When the Paul S. Sarbanes Transit Center at Silver Spring station opened, route J5 was rerouted from its bus stop along Wayne Avenue to Bus Bay 218 at the transit center on the second level sharing the bay with routes Q1, Q2, and Q4.

In 2017 during WMATA's FY2018 budget year, WMATA proposed to eliminate route J5 due to low ridership, a high subsidy per rider, and alternative service on other Metrobus and Ride On routes. Performance measures goes as follow according to WMATA:

| Performance Measure | Route J5 | WMATA Guideline | Pass/Fail |
|---|---|---|---|
| Average Weekday Riders | 284 | >432 | Fail |
| Cost Recovery | 17.7% | >16.6% | Pass |
| Subsidy per Rider | $5.43 | <$4.81 | Fail |
| Riders per Trip | 14.2 | >10.7 | Pass |
| Riders per Revenue Mile | 1.4 | >1.3 | Pass |

Route J5 ridership decreased 27,000 (-27%) total annual passengers between WMATA's FY2015 and FY2016 years. The FY2016 total ridership was 74,352 compared to FY 2015 total ridership of 101,323. Alternative service is provided by route C4 and Ride On routes 10 and 44 from Twinbrook station and along Parklawn Drive, Ride On route 38 along Nicholson Lane, and the Red Line between Grosvenor–Strathmore station and Silver Spring stations.

On June 25, 2017, route J5 was officially eliminated due to low ridership and WMATA's budget crisis.

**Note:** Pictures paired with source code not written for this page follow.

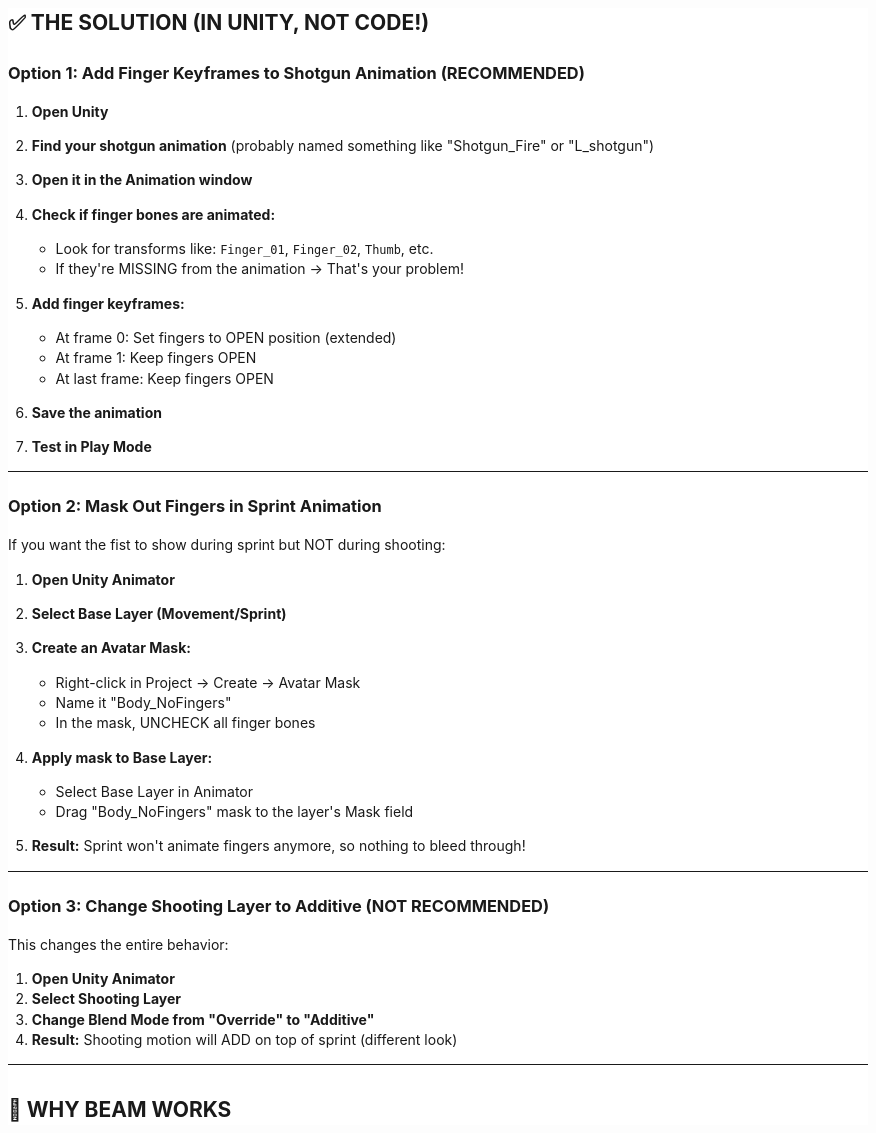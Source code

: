 ## ✅ THE SOLUTION (IN UNITY, NOT CODE!)

### **Option 1: Add Finger Keyframes to Shotgun Animation** (RECOMMENDED)

1. **Open Unity**
2. **Find your shotgun animation** (probably named something like "Shotgun_Fire" or "L_shotgun")
3. **Open it in the Animation window**
4. **Check if finger bones are animated:**
   - Look for transforms like: `Finger_01`, `Finger_02`, `Thumb`, etc.
   - If they're MISSING from the animation → That's your problem!

5. **Add finger keyframes:**
   - At frame 0: Set fingers to OPEN position (extended)
   - At frame 1: Keep fingers OPEN
   - At last frame: Keep fingers OPEN
   
6. **Save the animation**
7. **Test in Play Mode**

---

### **Option 2: Mask Out Fingers in Sprint Animation**

If you want the fist to show during sprint but NOT during shooting:

1. **Open Unity Animator**
2. **Select Base Layer (Movement/Sprint)**
3. **Create an Avatar Mask:**
   - Right-click in Project → Create → Avatar Mask
   - Name it "Body_NoFingers"
   - In the mask, UNCHECK all finger bones
   
4. **Apply mask to Base Layer:**
   - Select Base Layer in Animator
   - Drag "Body_NoFingers" mask to the layer's Mask field
   
5. **Result:** Sprint won't animate fingers anymore, so nothing to bleed through!

---

### **Option 3: Change Shooting Layer to Additive** (NOT RECOMMENDED)

This changes the entire behavior:

1. **Open Unity Animator**
2. **Select Shooting Layer**
3. **Change Blend Mode from "Override" to "Additive"**
4. **Result:** Shooting motion will ADD on top of sprint (different look)

---

## 🎯 WHY BEAM WORKS
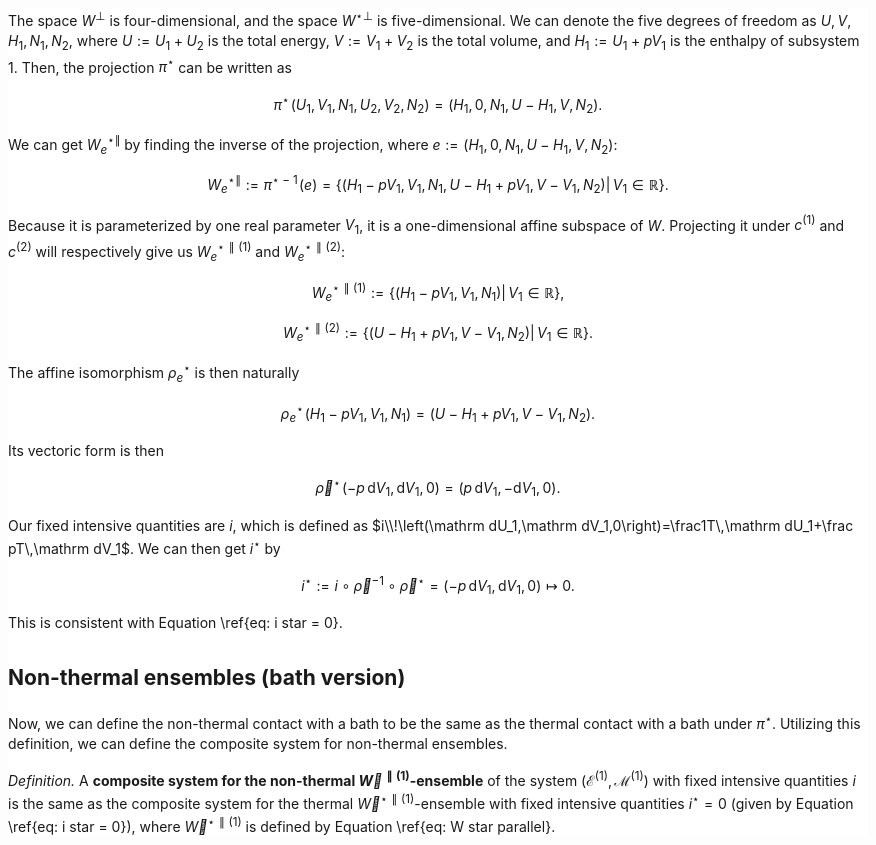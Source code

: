 The space $W^\perp$ is four-dimensional, and the space $W^{\star\perp}$ is five-dimensional.
We can denote the five degrees of freedom as
$U,V,H_1,N_1,N_2$, where $U:=U_1+U_2$ is the total energy, $V:=V_1+V_2$ is the total volume,
and $H_1:=U_1+pV_1$ is the enthalpy of subsystem 1.
Then, the projection $\pi^\star$ can be written as

$$\pi^\star\!\left(U_1,V_1,N_1,U_2,V_2,N_2\right)
=\left(H_1,0,N_1,U-H_1,V,N_2\right).$$

We can get $W^{\star\parallel}_e$ by finding the inverse of the projection,
where $e:=\left(H_1,0,N_1,U-H_1,V,N_2\right)$:

$$W^{\star\parallel}_e:=\pi^{\star-1}\!\left(e\right)
=\left\{\left(H_1-pV_1,V_1,N_1,U-H_1+pV_1,V-V_1,N_2\right)\middle|\,V_1\in\mathbb R\right\}.$$

Because it is parameterized by one real parameter $V_1$,
it is a one-dimensional affine subspace of $W$.
Projecting it under $c^{(1)}$ and $c^{(2)}$ will respectively give us
$W^{\star\parallel(1)}_e$ and $W^{\star\parallel(2)}_e$:

$$W^{\star\parallel(1)}_e
:=\left\{\left(H_1-pV_1,V_1,N_1\right)\middle|\,V_1\in\mathbb R\right\},$$

$$W^{\star\parallel(2)}_e
:=\left\{\left(U-H_1+pV_1,V-V_1,N_2\right)\middle|\,V_1\in\mathbb R\right\}.$$

The affine isomorphism $\rho^\star_e$ is then naturally

$$\rho^\star_e\!\left(H_1-pV_1,V_1,N_1\right)=\left(U-H_1+pV_1,V-V_1,N_2\right).$$

Its vectoric form is then

$$\vec\rho^\star\!\left(-p\,\mathrm dV_1,\mathrm dV_1,0\right)
=\left(p\,\mathrm dV_1,-\mathrm dV_1,0\right).$$

Our fixed intensive quantities are $i$, which is defined as
$i\\!\left(\mathrm dU_1,\mathrm dV_1,0\right)=\frac1T\,\mathrm dU_1+\frac pT\,\mathrm dV_1$.
We can then get $i^\star$ by

$$i^\star:=i\circ\vec\rho^{-1}\circ\vec\rho^\star
=\left(-p\,\mathrm dV_1,\mathrm dV_1,0\right)\mapsto0.$$

This is consistent with Equation \ref{eq: i star = 0}.

## Non-thermal ensembles (bath version)

Now, we can define the non-thermal contact with a bath
to be the same as the thermal contact with a bath under $\pi^\star$.
Utilizing this definition, we can define the composite system for non-thermal ensembles.

*Definition.*
A **composite system for the non-thermal $\vec W^{\parallel(1)}$-ensemble**
of the system $\left(\mathcal E^{(1)},\mathcal M^{(1)}\right)$
with fixed intensive quantities $i$
is the same as the composite system for the thermal $\vec W^{\star\parallel(1)}$-ensemble
with fixed intensive quantities $i^\star=0$ (given by Equation \ref{eq: i star = 0}),
where $\vec W^{\star\parallel(1)}$ is defined by Equation \ref{eq: W star parallel}.
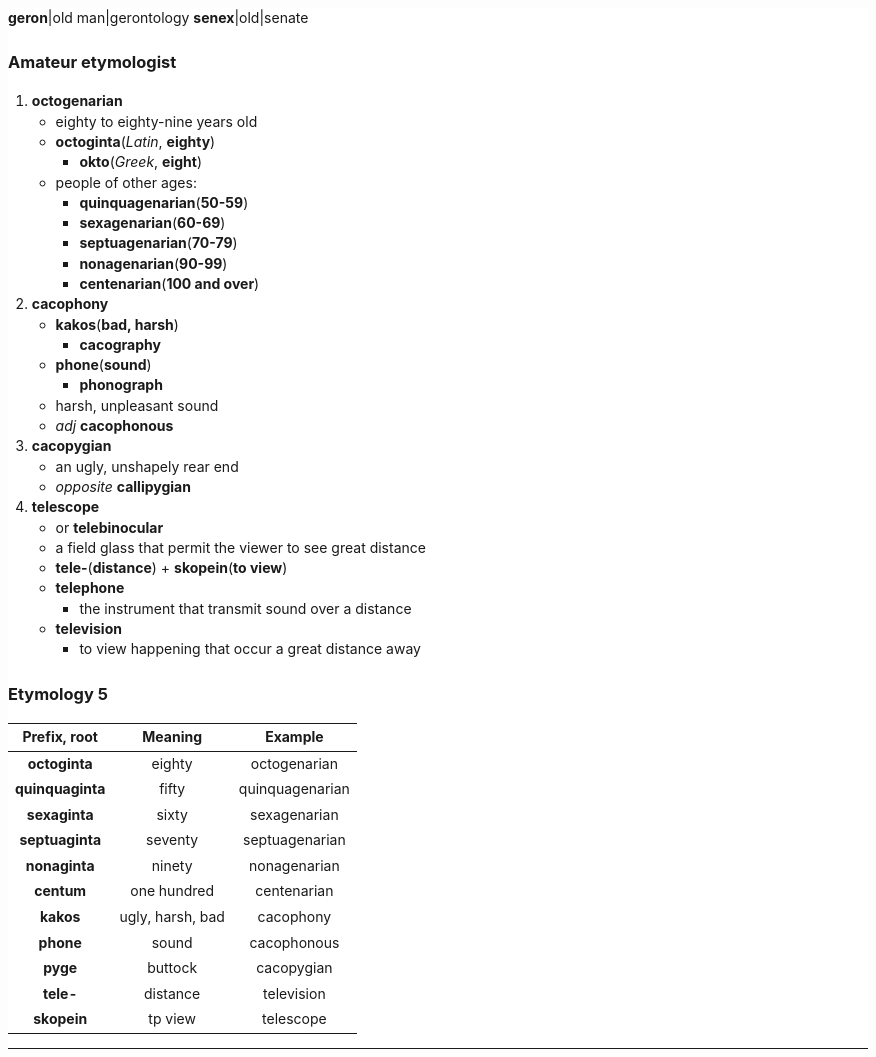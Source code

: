 **geron**|old man|gerontology
**senex**|old|senate

### Amateur etymologist

1. **octogenarian**
   * eighty to eighty-nine years old
   * **octoginta**(*Latin*, **eighty**)  
     * **okto**(*Greek*, **eight**)
   * people of other ages:
     * **quinquagenarian**(**50-59**)
     * **sexagenarian**(**60-69**)
     * **septuagenarian**(**70-79**)
     * **nonagenarian**(**90-99**)
     * **centenarian**(**100 and over**)
2. **cacophony**
   * **kakos**(**bad, harsh**)  
      * **cacography**
   * **phone**(**sound**)
     * **phonograph**
   * harsh, unpleasant sound
   * *adj* **cacophonous**
3. **cacopygian**
   * an ugly, unshapely rear end
   * *opposite* **callipygian**
4. **telescope**
   * or **telebinocular**
   * a field glass that permit the viewer to see great distance
   * **tele-**(**distance**) + **skopein**(**to view**)
   * **telephone**
     * the instrument that transmit sound over a distance
   * **television**
     * to view happening that occur a great distance away

### Etymology 5

Prefix, root|Meaning|Example
:-:|:-:|:-:
**octoginta**|eighty|octogenarian
**quinquaginta**|fifty|quinquagenarian
**sexaginta**|sixty|sexagenarian
**septuaginta**|seventy|septuagenarian
**nonaginta**|ninety|nonagenarian
**centum**|one hundred|centenarian
**kakos**|ugly, harsh, bad|cacophony
**phone**|sound|cacophonous
**pyge**|buttock|cacopygian
**tele-**|distance|television
**skopein**|tp view|telescope

***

Residents and the Montgomery County City Council voiced concerns over the proposed WMATA changes. Many riders relied on the J5 to work, as it's a cheaper alternative to the Red Line. Montgomery County Councilmember Tom Hucker also joined the fight to save the J5. In a letter to General Manager Paul Wiedefeld, Hucker stated:

The J5 bus line is vital to current riders to get to and from work each day. There are no alternative METRO bus lines that serve the same route. Eliminating the J5 bus line will cause most commuter daily commute times to increase by 50 to 100% or more as they will have to take the red line train through the city or take at least two buses to travel from home to work each day. Not only will the trip times increase drastically the daily commute cost will quadruple for many current J5 riders.

According to WMATA, ridership was low for the J5, and it was not making enough money to keep the route operating. Residents opposed a plea deal to change the J5 route to help out other Ride On and Metrobus routes, fewer runs of the J5, or use smaller buses for the J5.

During WMATA's Better Bus Redesign open comment summary, riders expressed that WMATA return the J5 to service or have a new service travel via the Capital Beltway. Despite this, WMATA did not include a service along the Capital Beltway between Silver Spring and Twinbrook in its revised draft proposal.